● Problem requirements: Search the entries below for the word "heuermh" and copy every line where it appears.

● Collected data entries:

§

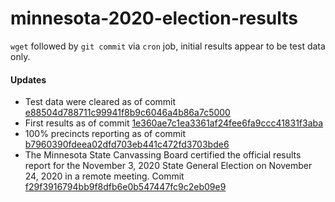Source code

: # minnesota-2020-election-results

`wget` followed by `git commit` via `cron` job, initial results appear to be test data only.

#### Updates

* Test data were cleared as of commit [e88504d788711c99941f8b9c6046a4b86a7c5000](https://github.com/heuermh/minnesota-2020-election-results/commit/e88504d788711c99941f8b9c6046a4b86a7c5000)
* First results as of commit [1e360ae7c1ea3361af24fee6fa9ccc41831f3aba](https://github.com/heuermh/minnesota-2020-election-results/commit/1e360ae7c1ea3361af24fee6fa9ccc41831f3aba)
* 100% precincts reporting as of commit [b7960390fdeea02dfd703eb441c472fd3703bde6](https://github.com/heuermh/minnesota-2020-election-results/commit/b7960390fdeea02dfd703eb441c472fd3703bde6)
* The Minnesota State Canvassing Board certified the official results report for the November 3, 2020 State General Election on November 24, 2020 in a remote meeting.  Commit [f29f3916794bb9f8dfb6e0b547447fc9c2eb09e9](https://github.com/heuermh/minnesota-2020-election-results/commit/f29f3916794bb9f8dfb6e0b547447fc9c2eb09e9)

§

● Your response:
* Test data were cleared as of commit [e88504d788711c99941f8b9c6046a4b86a7c5000](https://github.com/heuermh/minnesota-2020-election-results/commit/e88504d788711c99941f8b9c6046a4b86a7c5000)
* First results as of commit [1e360ae7c1ea3361af24fee6fa9ccc41831f3aba](https://github.com/heuermh/minnesota-2020-election-results/commit/1e360ae7c1ea3361af24fee6fa9ccc41831f3aba)
* 100% precincts reporting as of commit [b7960390fdeea02dfd703eb441c472fd3703bde6](https://github.com/heuermh/minnesota-2020-election-results/commit/b7960390fdeea02dfd703eb441c472fd3703bde6)
* The Minnesota State Canvassing Board certified the official results report for the November 3, 2020 State General Election on November 24, 2020 in a remote meeting.  Commit [f29f3916794bb9f8dfb6e0b547447fc9c2eb09e9](https://github.com/heuermh/minnesota-2020-election-results/commit/f29f3916794bb9f8dfb6e0b547447fc9c2eb09e9)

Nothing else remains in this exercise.